◆ **Exercise aim**
What is needed is every line of the data that includes the word "WBTC". Please copy each one.

BEGIN Extracted material

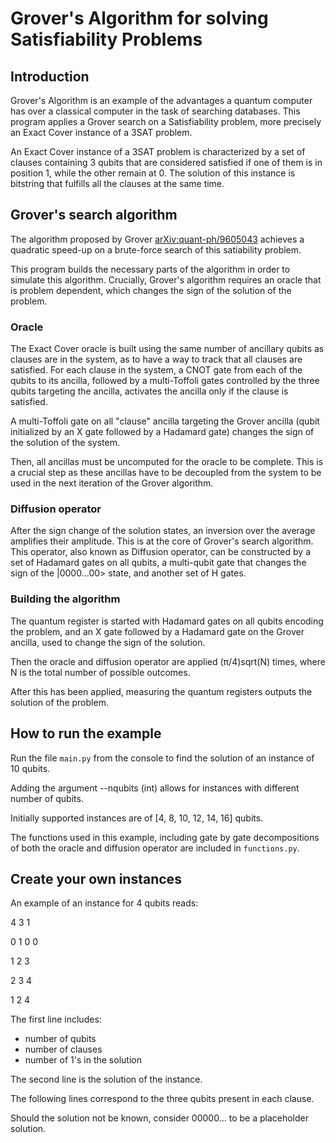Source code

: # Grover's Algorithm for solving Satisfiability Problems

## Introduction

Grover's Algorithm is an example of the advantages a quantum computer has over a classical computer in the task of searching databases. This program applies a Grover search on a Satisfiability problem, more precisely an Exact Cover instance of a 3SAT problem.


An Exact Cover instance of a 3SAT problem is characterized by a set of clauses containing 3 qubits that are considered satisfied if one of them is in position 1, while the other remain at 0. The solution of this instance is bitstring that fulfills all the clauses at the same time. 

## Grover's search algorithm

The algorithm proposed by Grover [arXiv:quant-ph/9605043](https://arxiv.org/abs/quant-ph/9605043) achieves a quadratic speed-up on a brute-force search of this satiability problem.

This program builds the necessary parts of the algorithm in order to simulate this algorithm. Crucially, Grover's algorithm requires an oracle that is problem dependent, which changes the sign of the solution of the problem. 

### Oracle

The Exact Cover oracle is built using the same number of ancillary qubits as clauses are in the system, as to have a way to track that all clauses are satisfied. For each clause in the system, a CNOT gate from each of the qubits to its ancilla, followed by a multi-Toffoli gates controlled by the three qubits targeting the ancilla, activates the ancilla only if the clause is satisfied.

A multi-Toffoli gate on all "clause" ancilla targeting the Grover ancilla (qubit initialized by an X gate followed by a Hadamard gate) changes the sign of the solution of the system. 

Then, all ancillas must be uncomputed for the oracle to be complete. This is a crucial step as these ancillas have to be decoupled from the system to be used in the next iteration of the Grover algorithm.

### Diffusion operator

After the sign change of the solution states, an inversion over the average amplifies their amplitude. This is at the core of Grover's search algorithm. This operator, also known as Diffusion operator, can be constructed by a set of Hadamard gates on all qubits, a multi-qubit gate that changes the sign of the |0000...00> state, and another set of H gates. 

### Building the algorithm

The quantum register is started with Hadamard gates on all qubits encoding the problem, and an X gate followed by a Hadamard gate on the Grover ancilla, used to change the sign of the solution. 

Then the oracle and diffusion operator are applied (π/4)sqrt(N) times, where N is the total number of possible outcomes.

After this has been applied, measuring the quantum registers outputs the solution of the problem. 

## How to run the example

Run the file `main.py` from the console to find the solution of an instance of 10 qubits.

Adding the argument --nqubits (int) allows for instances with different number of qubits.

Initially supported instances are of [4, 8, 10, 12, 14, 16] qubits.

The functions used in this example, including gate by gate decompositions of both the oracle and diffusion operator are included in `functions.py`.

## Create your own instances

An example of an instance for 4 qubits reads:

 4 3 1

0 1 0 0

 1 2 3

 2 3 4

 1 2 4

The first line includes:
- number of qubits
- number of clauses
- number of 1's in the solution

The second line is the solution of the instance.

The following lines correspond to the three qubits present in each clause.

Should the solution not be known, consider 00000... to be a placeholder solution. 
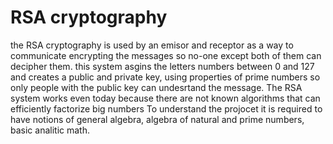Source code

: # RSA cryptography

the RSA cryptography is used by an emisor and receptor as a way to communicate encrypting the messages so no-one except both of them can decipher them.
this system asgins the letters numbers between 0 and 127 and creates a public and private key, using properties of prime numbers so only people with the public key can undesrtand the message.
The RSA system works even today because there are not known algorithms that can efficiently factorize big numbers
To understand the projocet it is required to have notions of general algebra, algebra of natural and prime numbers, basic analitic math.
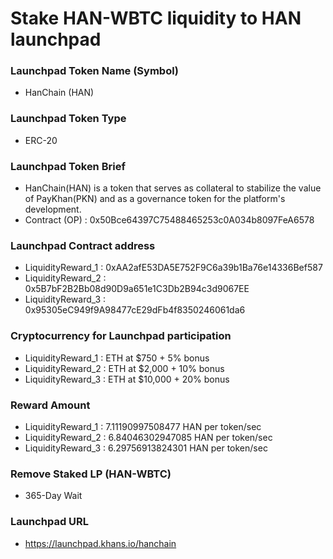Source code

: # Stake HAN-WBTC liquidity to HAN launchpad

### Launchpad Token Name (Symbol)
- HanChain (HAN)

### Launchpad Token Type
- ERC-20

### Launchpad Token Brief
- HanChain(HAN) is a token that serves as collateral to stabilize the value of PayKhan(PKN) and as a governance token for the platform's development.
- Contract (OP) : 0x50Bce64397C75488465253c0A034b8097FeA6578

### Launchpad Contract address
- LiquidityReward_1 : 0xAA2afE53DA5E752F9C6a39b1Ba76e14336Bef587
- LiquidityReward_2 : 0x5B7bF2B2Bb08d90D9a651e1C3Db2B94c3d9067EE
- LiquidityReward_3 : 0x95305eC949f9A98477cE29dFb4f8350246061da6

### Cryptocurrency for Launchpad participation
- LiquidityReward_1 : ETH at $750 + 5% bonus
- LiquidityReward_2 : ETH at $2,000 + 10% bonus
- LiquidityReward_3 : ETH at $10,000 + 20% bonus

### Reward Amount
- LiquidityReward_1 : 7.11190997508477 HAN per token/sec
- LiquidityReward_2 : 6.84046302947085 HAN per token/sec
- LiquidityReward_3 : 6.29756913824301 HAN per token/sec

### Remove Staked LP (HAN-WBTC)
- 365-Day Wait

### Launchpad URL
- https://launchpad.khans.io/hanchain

END Extracted material
BEGIN Extracted material

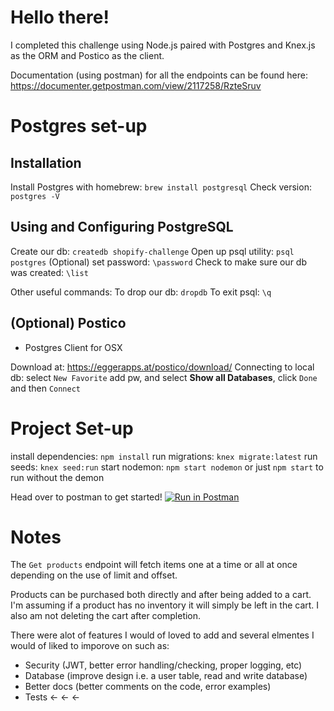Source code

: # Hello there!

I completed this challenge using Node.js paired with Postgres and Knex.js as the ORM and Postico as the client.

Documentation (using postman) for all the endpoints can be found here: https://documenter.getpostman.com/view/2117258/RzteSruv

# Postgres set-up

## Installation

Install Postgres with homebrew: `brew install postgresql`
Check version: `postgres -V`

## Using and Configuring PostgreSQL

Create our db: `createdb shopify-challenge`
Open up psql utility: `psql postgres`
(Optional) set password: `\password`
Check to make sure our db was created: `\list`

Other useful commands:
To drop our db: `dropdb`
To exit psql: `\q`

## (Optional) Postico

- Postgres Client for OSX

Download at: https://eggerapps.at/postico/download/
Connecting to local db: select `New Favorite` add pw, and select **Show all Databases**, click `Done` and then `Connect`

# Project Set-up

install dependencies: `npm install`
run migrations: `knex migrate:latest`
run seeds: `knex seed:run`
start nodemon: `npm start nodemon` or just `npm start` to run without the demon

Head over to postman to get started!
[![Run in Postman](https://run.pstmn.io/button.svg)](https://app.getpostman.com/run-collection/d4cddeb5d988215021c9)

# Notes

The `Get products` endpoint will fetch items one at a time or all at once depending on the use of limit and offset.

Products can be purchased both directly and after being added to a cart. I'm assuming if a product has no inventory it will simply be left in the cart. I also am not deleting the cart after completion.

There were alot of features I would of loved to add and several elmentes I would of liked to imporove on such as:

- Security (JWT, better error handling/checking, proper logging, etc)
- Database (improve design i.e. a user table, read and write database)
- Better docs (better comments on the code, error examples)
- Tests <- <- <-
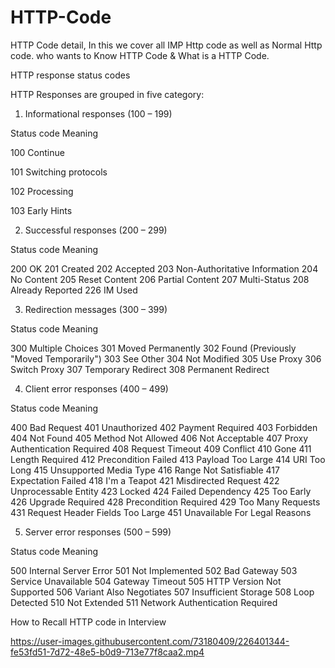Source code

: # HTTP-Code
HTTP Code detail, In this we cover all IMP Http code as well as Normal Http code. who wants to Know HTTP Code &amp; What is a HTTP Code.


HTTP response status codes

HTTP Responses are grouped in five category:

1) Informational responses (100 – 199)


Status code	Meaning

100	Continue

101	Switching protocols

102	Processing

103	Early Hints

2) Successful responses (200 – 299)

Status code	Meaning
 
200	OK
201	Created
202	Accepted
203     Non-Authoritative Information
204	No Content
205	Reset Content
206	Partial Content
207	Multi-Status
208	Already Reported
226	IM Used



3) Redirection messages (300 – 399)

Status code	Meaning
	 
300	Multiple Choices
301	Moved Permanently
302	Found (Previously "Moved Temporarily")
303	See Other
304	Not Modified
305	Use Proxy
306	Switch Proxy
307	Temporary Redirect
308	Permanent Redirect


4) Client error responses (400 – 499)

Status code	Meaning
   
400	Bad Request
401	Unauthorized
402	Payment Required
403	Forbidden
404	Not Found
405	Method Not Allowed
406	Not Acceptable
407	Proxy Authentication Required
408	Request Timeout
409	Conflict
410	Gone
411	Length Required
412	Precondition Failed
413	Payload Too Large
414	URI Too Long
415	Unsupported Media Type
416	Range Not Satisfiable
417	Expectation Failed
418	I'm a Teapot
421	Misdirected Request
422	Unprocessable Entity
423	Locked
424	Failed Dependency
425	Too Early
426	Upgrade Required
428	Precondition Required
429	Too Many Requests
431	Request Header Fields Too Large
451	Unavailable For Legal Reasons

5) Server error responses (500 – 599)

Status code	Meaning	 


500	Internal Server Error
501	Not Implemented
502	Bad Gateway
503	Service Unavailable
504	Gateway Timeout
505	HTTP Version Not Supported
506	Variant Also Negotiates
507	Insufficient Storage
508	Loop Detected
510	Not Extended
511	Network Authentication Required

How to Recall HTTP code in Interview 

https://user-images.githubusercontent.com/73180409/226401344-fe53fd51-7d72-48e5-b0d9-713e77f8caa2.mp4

END Extracted material
BEGIN Extracted material

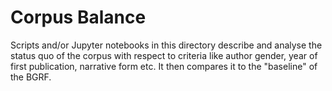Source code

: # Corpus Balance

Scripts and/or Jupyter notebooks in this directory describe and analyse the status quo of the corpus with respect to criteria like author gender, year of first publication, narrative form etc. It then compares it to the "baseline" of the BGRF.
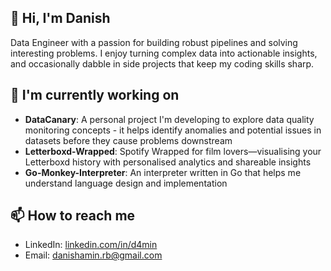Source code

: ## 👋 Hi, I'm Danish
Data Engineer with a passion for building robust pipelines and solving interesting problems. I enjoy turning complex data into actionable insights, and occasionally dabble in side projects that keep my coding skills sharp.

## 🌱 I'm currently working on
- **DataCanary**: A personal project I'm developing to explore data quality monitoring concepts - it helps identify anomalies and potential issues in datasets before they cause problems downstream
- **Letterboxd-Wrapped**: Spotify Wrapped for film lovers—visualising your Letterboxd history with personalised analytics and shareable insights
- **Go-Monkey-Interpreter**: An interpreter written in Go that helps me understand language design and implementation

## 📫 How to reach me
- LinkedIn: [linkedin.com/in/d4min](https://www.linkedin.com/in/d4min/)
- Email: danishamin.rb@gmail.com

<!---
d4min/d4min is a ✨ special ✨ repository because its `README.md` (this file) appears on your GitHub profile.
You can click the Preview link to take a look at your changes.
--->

END Extracted material

◆ **Result**
: # Stake HAN-WBTC liquidity to HAN launchpad
### Remove Staked LP (HAN-WBTC)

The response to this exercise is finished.